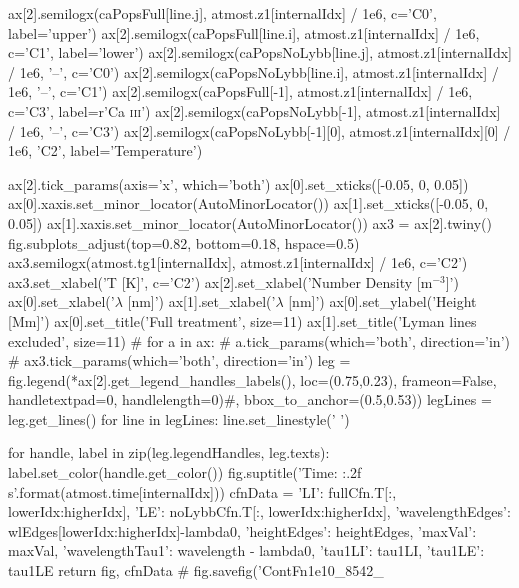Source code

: \begin{pycode}[TimeDepRT]
    ax[2].semilogx(caPopsFull[line.j], atmost.z1[internalIdx] / 1e6, c='C0', label='upper')
    ax[2].semilogx(caPopsFull[line.i], atmost.z1[internalIdx] / 1e6, c='C1', label='lower')
    ax[2].semilogx(caPopsNoLybb[line.j], atmost.z1[internalIdx] / 1e6, '--', c='C0')
    ax[2].semilogx(caPopsNoLybb[line.i], atmost.z1[internalIdx] / 1e6, '--', c='C1')
    ax[2].semilogx(caPopsFull[-1], atmost.z1[internalIdx] / 1e6, c='C3', label=r'Ca \textsc{iii}')
    ax[2].semilogx(caPopsNoLybb[-1], atmost.z1[internalIdx] / 1e6, '--', c='C3')
    ax[2].semilogx(caPopsNoLybb[-1][0], atmost.z1[internalIdx][0] / 1e6, 'C2', label='Temperature')

    ax[2].tick_params(axis='x', which='both')
    ax[0].set_xticks([-0.05, 0, 0.05])
    ax[0].xaxis.set_minor_locator(AutoMinorLocator())
    ax[1].set_xticks([-0.05, 0, 0.05])
    ax[1].xaxis.set_minor_locator(AutoMinorLocator())
    ax3 = ax[2].twiny()
    fig.subplots_adjust(top=0.82, bottom=0.18, hspace=0.5)
    ax3.semilogx(atmost.tg1[internalIdx], atmost.z1[internalIdx] / 1e6, c='C2')
    ax3.set_xlabel('T [K]', c='C2')
    ax[2].set_xlabel('Number Density [m$^{-3}$]')
    ax[0].set_xlabel('$\lambda$ [nm]')
    ax[1].set_xlabel('$\lambda$ [nm]')
    ax[0].set_ylabel('Height [Mm]')
    ax[0].set_title('Full treatment', size=11)
    ax[1].set_title('Lyman lines excluded', size=11)
    # for a in ax:
    #     a.tick_params(which='both', direction='in')
    # ax3.tick_params(which='both', direction='in')
    leg = fig.legend(*ax[2].get_legend_handles_labels(), loc=(0.75,0.23), frameon=False, handletextpad=0, handlelength=0)#, bbox_to_anchor=(0.5,0.53))
    legLines = leg.get_lines()
    for line in legLines:
        line.set_linestyle(' ')

    for handle, label in zip(leg.legendHandles, leg.texts):
        label.set_color(handle.get_color())
    fig.suptitle('Time: {:.2f} s'.format(atmost.time[internalIdx]))
    cfnData = {'LI': fullCfn.T[:, lowerIdx:higherIdx], 'LE': noLybbCfn.T[:, lowerIdx:higherIdx],
               'wavelengthEdges': wlEdges[lowerIdx:higherIdx]-lambda0, 'heightEdges': heightEdges, 'maxVal': maxVal, 'wavelengthTau1': wavelength - lambda0,
               'tau1LI': tau1LI, 'tau1LE': tau1LE}
    return fig, cfnData
    # fig.savefig('ContFn1e10_8542_%


\end{pycode}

### [TASK ITEM]
Starting at the line above that contains "ax[2].semilogx(caPopsFull[line.j], atmost.z1[internalIdx] /", repeat each line exactly up to and including the line that contains "handletextpad=0, handlelength=0)#, bbox_to_anchor=(0.5,0.53))", and stop there.

### [FINISHED EXERCISE]
    ax[2].semilogx(caPopsFull[line.j], atmost.z1[internalIdx] / 1e6, c='C0', label='upper')
    ax[2].semilogx(caPopsFull[line.i], atmost.z1[internalIdx] / 1e6, c='C1', label='lower')
    ax[2].semilogx(caPopsNoLybb[line.j], atmost.z1[internalIdx] / 1e6, '--', c='C0')
    ax[2].semilogx(caPopsNoLybb[line.i], atmost.z1[internalIdx] / 1e6, '--', c='C1')
    ax[2].semilogx(caPopsFull[-1], atmost.z1[internalIdx] / 1e6, c='C3', label=r'Ca \textsc{iii}')
    ax[2].semilogx(caPopsNoLybb[-1], atmost.z1[internalIdx] / 1e6, '--', c='C3')
    ax[2].semilogx(caPopsNoLybb[-1][0], atmost.z1[internalIdx][0] / 1e6, 'C2', label='Temperature')

    ax[2].tick_params(axis='x', which='both')
    ax[0].set_xticks([-0.05, 0, 0.05])
    ax[0].xaxis.set_minor_locator(AutoMinorLocator())
    ax[1].set_xticks([-0.05, 0, 0.05])
    ax[1].xaxis.set_minor_locator(AutoMinorLocator())
    ax3 = ax[2].twiny()
    fig.subplots_adjust(top=0.82, bottom=0.18, hspace=0.5)
    ax3.semilogx(atmost.tg1[internalIdx], atmost.z1[internalIdx] / 1e6, c='C2')
    ax3.set_xlabel('T [K]', c='C2')
    ax[2].set_xlabel('Number Density [m$^{-3}$]')
    ax[0].set_xlabel('$\lambda$ [nm]')
    ax[1].set_xlabel('$\lambda$ [nm]')
    ax[0].set_ylabel('Height [Mm]')
    ax[0].set_title('Full treatment', size=11)
    ax[1].set_title('Lyman lines excluded', size=11)
    # for a in ax:
    #     a.tick_params(which='both', direction='in')
    # ax3.tick_params(which='both', direction='in')
    leg = fig.legend(*ax[2].get_legend_handles_labels(), loc=(0.75,0.23), frameon=False, handletextpad=0, handlelength=0)#, bbox_to_anchor=(0.5,0.53))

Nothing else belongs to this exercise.